There are generally four ways you can earn a credit card sign-up bonus:
- Standard spending requirement: Typical credit card sign-up bonuses offer you a lump sum of cash, points or miles when you meet a minimum spending requirement, often within three months of your account opening.
- One-time spending requirement: In some cases, a card may give you a bonus after you make your first purchase with it. One example of this rare option is the AAdvantage Aviator Red World Elite Mastercard, which offers 60,000 bonus miles when you make your first purchase and pay the card’s $ 99 annual fee within 90 days.
- Tiered spending requirement: With this type of bonus, you may earn the bonus in increments based on your spending, instead of all at once.
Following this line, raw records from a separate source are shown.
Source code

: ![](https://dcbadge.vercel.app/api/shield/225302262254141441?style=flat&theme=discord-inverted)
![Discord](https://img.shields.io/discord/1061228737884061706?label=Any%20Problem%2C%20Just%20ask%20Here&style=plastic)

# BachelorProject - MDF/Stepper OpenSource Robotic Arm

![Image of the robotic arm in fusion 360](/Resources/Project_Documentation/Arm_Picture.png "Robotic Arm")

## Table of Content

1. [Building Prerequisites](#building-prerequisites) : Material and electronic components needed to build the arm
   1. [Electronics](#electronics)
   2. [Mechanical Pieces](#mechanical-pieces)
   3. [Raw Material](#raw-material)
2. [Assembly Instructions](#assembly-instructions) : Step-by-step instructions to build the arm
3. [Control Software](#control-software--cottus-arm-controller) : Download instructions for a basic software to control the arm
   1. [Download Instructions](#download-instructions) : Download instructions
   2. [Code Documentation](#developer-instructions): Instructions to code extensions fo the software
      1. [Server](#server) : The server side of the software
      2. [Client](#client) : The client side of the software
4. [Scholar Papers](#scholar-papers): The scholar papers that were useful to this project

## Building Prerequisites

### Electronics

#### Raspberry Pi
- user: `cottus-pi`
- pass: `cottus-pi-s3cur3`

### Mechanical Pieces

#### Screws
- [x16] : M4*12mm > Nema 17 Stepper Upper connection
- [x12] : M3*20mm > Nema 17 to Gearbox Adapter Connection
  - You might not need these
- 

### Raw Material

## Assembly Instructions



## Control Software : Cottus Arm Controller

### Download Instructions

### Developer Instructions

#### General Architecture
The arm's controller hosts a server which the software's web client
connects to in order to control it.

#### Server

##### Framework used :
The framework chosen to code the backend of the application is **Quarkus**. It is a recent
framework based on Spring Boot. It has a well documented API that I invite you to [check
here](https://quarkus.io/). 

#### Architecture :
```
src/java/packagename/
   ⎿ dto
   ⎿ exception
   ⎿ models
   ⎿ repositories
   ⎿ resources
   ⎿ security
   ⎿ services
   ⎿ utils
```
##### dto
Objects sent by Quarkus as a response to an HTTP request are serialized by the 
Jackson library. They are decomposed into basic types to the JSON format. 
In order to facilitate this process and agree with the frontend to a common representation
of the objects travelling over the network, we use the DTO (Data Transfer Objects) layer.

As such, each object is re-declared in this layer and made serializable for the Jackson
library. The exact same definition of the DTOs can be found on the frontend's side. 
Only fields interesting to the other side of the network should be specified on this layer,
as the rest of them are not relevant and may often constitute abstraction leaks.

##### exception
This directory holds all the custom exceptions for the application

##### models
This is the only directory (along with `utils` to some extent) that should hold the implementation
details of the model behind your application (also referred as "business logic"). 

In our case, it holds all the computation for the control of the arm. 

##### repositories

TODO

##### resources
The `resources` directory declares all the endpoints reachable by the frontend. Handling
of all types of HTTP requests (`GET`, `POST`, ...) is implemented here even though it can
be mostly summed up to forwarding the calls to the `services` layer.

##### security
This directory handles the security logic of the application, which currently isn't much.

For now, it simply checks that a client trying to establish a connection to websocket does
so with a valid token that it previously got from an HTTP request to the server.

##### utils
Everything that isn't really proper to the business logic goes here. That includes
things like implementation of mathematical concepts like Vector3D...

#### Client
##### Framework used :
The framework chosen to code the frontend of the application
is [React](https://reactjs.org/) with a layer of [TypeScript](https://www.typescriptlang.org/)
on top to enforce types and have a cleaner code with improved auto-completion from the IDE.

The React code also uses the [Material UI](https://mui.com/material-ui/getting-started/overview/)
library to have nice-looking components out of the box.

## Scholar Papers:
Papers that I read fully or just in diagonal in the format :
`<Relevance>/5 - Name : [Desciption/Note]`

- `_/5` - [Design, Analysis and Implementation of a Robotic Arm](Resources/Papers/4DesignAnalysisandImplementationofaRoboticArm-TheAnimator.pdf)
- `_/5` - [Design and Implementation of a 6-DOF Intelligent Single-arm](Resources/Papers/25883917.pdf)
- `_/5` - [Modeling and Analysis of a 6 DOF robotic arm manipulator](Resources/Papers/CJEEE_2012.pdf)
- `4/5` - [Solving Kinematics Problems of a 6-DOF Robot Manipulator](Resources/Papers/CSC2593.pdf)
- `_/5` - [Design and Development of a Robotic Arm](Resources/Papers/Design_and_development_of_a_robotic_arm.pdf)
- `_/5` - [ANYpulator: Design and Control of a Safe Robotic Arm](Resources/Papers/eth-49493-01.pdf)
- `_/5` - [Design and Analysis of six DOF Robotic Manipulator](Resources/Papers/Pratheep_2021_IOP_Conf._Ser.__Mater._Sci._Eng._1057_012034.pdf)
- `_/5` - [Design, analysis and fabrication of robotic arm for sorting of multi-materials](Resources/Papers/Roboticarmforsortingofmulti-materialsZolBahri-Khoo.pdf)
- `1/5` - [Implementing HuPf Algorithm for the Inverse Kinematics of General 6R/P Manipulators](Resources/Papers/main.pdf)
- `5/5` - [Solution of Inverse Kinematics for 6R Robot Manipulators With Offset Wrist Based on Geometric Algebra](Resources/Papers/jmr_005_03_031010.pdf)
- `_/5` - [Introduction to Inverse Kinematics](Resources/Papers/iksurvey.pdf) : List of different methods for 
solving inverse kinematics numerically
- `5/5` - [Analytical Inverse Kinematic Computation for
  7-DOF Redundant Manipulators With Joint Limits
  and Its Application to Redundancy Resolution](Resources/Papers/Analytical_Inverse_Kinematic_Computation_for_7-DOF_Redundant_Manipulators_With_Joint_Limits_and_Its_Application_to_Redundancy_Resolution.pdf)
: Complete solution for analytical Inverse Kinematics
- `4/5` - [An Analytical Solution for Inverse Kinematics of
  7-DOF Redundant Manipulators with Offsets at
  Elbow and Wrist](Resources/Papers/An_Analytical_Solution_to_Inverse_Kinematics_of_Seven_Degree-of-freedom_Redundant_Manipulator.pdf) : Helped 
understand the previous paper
For example, the World of Hyatt Credit Card offers 30,000 bonus points when you spend $ 3,000 in the first three months. After that, you can bring in up to 30,000 more bonus points by earning two bonus points per dollar spent over the first six months.
- Account opening: Store credit cards in particular may give you a bonus when you open a new account.
With each of these earning structures, consider your spending habits. If you can meet a sign-up bonus requirement without changing your spending, the card could be a good fit, as long as the bonus itself is worth it for you.
“Consumers should make sure to take advantage of sign-up bonuses responsibly,” says Russell Nelson, manager of credit card products at Navy Federal Credit Union. “You shouldn’t continue swiping your card or charge more than you normally would just to earn the extra points and cash back.”
If you think you may need to spend more than you normally would to earn the bonus, consider a card with a lower spending requirement.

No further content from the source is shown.